_Task to carry out_
Repeat only the lines below from the one containing "### Mental Health" through the one containing "### Accessibility", inclusive, exactly as written.

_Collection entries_
************
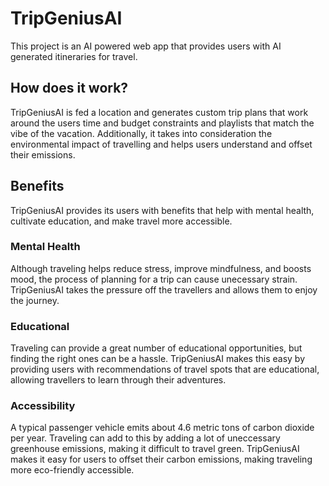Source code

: # TripGeniusAI

This project is an AI powered web app that provides users with AI generated itineraries for travel. 

## How does it work?

TripGeniusAI is fed a location and generates custom trip plans that work around the users time and budget constraints and playlists that match the vibe of the vacation. Additionally, it takes into consideration the environmental impact of travelling and helps users understand and offset their emissions. 

## Benefits

TripGeniusAI provides its users with benefits that help with mental health, cultivate education, and make travel more accessible.   

### Mental Health

Although traveling helps reduce stress, improve mindfulness, and boosts mood, the process of planning for a trip can cause unecessary strain. TripGeniusAI takes the pressure off the travellers and allows them to enjoy the journey. 

### Educational

Traveling can provide a great number of educational opportunities, but finding the right ones can be a hassle. TripGeniusAI makes this easy by providing users with recommendations of travel spots that are educational, allowing travellers to learn through their adventures. 

### Accessibility

A typical passenger vehicle emits about 4.6 metric tons of carbon dioxide per year. Traveling can add to this by adding a lot of uneccessary greenhouse emissions, making it difficult to travel green. TripGeniusAI makes it easy for users to offset their carbon emissions, making traveling more eco-friendly accessible.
************
_Output of the task_
### Mental Health

Although traveling helps reduce stress, improve mindfulness, and boosts mood, the process of planning for a trip can cause unecessary strain. TripGeniusAI takes the pressure off the travellers and allows them to enjoy the journey. 

### Educational

Traveling can provide a great number of educational opportunities, but finding the right ones can be a hassle. TripGeniusAI makes this easy by providing users with recommendations of travel spots that are educational, allowing travellers to learn through their adventures. 

### Accessibility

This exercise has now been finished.